=== Begin Enclosure ===

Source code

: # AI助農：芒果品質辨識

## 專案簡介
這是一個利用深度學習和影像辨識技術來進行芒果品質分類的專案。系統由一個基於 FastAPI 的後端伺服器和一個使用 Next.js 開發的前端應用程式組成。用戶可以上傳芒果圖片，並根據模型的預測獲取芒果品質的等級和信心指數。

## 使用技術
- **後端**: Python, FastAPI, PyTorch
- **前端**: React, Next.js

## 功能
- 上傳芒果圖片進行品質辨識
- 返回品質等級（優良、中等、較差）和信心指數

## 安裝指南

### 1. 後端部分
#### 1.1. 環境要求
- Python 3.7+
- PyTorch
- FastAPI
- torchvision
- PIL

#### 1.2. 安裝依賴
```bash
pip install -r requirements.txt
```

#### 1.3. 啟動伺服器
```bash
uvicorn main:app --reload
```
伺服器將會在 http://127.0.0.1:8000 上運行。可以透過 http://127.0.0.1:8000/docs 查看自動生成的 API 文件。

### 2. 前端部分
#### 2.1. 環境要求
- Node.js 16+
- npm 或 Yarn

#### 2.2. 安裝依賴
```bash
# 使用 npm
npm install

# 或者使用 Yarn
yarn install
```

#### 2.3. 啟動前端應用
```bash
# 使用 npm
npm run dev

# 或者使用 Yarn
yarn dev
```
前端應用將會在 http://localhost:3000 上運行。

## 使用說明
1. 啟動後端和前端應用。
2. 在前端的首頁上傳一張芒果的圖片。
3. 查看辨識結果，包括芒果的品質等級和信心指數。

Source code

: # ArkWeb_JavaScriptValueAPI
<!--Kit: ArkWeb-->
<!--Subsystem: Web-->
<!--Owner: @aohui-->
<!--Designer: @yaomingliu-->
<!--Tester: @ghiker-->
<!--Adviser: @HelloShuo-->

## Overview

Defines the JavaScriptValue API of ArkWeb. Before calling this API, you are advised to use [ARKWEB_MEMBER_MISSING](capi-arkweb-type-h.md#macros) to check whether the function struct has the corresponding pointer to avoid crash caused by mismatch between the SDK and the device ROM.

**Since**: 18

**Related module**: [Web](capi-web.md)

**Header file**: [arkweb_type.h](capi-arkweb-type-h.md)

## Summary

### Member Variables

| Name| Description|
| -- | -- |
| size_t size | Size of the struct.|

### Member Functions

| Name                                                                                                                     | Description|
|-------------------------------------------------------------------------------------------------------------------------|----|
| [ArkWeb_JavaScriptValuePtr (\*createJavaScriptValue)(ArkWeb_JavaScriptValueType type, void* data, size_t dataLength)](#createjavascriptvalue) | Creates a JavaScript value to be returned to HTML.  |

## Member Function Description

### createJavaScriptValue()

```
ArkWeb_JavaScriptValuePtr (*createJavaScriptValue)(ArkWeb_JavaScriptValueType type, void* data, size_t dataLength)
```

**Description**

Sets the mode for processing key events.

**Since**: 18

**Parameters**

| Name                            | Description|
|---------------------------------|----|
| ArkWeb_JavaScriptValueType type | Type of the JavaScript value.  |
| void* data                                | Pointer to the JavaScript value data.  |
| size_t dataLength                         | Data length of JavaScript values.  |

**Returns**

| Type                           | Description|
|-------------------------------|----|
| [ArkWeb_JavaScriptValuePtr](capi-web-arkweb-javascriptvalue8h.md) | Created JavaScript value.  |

=== End Enclosure ===
=== Begin Enclosure ===

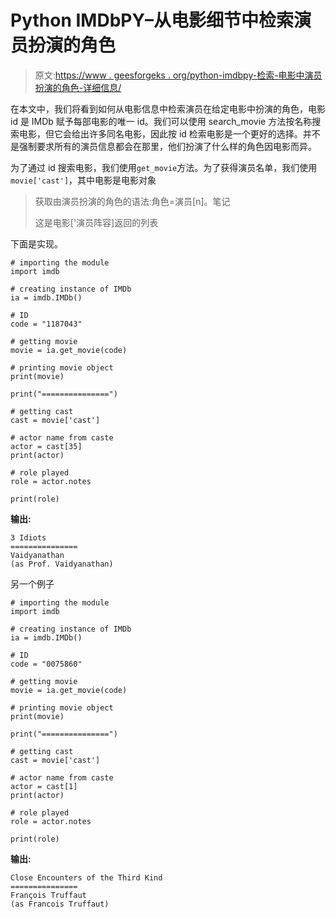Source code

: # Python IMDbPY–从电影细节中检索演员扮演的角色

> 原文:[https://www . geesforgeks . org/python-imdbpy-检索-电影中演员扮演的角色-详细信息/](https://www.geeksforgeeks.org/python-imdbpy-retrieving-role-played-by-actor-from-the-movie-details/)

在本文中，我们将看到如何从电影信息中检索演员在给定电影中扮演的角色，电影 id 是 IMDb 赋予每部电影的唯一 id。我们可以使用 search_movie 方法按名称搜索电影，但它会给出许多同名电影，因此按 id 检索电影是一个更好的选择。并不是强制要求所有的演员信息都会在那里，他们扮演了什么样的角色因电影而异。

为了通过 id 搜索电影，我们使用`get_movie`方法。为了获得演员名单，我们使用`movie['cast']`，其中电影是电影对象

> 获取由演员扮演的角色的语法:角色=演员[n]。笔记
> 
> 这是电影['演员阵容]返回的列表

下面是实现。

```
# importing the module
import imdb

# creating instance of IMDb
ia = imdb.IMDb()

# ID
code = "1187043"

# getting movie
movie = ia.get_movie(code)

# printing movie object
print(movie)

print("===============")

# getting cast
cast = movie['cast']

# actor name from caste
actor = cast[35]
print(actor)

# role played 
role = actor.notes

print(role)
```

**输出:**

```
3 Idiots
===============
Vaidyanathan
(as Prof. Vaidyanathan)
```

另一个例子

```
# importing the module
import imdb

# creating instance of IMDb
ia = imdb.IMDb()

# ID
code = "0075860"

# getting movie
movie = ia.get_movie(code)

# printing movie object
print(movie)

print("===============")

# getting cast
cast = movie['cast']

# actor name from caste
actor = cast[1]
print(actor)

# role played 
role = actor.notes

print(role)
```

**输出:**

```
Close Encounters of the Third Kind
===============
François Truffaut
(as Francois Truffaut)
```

=== End Enclosure ===

What you give back should be exactly the lines of the data above from the line with "- torchvision" through the line with "## Overview", both of those included, and nothing more.

Solution to the problem:
- torchvision
- PIL

#### 1.2. 安裝依賴
```bash
pip install -r requirements.txt
```

#### 1.3. 啟動伺服器
```bash
uvicorn main:app --reload
```
伺服器將會在 http://127.0.0.1:8000 上運行。可以透過 http://127.0.0.1:8000/docs 查看自動生成的 API 文件。

### 2. 前端部分
#### 2.1. 環境要求
- Node.js 16+
- npm 或 Yarn

#### 2.2. 安裝依賴
```bash
# 使用 npm
npm install

# 或者使用 Yarn
yarn install
```

#### 2.3. 啟動前端應用
```bash
# 使用 npm
npm run dev

# 或者使用 Yarn
yarn dev
```
前端應用將會在 http://localhost:3000 上運行。

## 使用說明
1. 啟動後端和前端應用。
2. 在前端的首頁上傳一張芒果的圖片。
3. 查看辨識結果，包括芒果的品質等級和信心指數。

Source code

: # ArkWeb_JavaScriptValueAPI
<!--Kit: ArkWeb-->
<!--Subsystem: Web-->
<!--Owner: @aohui-->
<!--Designer: @yaomingliu-->
<!--Tester: @ghiker-->
<!--Adviser: @HelloShuo-->

## Overview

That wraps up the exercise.